● Data records
◇ ◇ ◇ ◇ ◇ ◇ ◇
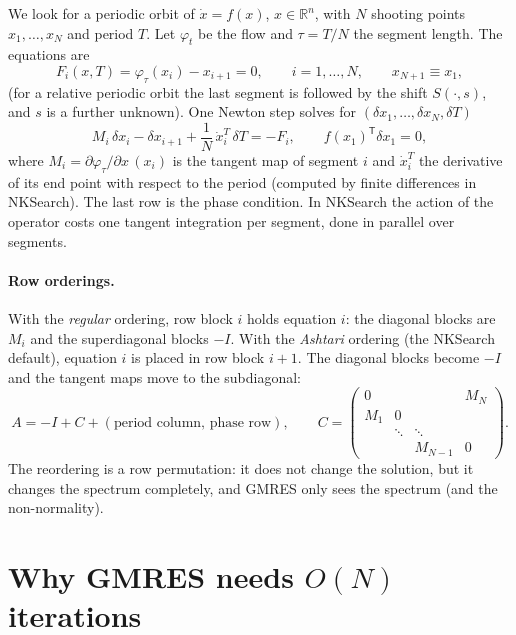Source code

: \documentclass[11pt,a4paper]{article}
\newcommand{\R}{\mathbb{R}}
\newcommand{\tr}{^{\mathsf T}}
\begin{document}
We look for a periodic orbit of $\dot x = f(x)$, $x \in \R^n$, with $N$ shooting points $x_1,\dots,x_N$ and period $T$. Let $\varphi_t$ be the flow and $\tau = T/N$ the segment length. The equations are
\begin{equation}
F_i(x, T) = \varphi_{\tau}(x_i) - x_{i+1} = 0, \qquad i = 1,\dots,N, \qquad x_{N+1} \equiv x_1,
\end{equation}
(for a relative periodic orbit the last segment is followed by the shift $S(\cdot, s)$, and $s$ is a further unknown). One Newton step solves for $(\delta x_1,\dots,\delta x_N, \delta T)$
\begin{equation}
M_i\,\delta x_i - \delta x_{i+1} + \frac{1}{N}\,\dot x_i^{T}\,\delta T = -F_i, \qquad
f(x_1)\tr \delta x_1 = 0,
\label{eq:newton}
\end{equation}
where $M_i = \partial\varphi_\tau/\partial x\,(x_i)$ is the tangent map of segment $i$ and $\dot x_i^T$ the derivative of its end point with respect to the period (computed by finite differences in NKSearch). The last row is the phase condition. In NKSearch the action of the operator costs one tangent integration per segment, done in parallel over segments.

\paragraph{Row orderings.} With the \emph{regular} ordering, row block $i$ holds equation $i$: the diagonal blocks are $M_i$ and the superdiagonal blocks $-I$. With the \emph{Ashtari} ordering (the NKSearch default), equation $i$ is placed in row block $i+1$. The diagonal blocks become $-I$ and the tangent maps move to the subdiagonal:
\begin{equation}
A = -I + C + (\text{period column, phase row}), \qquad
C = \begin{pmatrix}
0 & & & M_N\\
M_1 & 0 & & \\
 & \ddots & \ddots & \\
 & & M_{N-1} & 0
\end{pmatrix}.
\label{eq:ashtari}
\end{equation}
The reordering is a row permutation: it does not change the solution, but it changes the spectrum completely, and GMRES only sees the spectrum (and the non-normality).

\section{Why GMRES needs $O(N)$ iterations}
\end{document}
◇ ◇ ◇ ◇ ◇ ◇ ◇
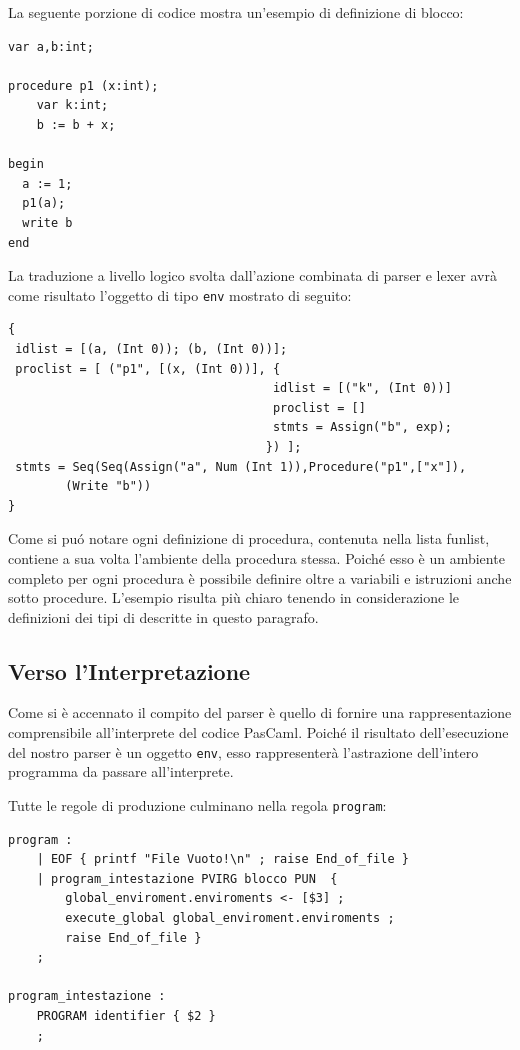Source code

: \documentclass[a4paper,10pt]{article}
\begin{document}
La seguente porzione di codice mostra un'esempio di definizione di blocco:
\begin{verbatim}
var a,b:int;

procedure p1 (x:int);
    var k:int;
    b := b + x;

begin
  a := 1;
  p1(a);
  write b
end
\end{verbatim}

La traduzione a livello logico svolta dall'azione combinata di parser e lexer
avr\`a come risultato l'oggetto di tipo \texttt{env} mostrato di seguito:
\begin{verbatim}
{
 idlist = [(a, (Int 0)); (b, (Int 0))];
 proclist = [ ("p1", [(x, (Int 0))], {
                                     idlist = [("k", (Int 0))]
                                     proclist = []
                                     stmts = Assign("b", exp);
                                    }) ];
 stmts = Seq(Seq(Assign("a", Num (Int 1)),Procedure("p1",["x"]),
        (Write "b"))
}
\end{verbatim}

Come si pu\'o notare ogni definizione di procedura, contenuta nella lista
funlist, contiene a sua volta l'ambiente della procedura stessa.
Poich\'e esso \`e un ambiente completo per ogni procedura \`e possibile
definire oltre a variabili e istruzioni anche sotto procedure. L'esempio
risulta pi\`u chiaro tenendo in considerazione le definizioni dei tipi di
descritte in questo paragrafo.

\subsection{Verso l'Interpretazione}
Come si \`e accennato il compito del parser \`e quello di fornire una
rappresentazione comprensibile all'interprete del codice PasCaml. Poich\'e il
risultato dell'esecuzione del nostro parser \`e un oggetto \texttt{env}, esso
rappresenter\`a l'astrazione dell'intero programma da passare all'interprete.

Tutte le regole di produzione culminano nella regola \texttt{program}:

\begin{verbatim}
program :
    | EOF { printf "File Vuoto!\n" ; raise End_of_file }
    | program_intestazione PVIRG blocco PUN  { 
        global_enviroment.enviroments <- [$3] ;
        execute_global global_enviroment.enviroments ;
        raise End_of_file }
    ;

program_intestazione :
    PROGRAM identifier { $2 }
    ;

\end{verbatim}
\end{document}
◇ ◇ ◇ ◇ ◇ ◇ ◇
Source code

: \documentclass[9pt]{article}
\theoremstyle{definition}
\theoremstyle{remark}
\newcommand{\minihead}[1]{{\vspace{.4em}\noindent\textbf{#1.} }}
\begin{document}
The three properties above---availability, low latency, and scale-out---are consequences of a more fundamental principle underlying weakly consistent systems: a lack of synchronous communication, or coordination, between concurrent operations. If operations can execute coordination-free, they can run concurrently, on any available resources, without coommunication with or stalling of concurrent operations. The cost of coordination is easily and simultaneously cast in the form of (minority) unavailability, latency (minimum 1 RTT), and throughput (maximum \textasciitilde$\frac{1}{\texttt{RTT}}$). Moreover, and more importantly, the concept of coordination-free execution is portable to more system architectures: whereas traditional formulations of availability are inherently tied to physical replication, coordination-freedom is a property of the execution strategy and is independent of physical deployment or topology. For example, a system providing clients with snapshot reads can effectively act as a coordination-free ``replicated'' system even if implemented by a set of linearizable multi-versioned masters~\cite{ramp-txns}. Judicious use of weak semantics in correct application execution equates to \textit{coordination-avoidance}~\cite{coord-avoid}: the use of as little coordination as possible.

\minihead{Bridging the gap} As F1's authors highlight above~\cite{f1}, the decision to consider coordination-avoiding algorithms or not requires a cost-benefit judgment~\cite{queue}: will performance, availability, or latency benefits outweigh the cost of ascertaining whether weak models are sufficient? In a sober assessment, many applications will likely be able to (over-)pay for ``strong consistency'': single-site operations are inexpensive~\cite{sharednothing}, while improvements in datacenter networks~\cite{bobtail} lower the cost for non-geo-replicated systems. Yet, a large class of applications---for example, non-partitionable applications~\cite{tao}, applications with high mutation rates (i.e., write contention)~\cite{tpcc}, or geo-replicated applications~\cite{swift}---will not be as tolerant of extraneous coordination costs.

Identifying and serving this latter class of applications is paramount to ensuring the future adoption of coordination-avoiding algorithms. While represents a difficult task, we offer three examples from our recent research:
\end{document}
◇ ◇ ◇ ◇ ◇ ◇ ◇
● What needs to be done
In the material above, tally every line with the string "delta" in it, then give that number alone.

● Answer space
3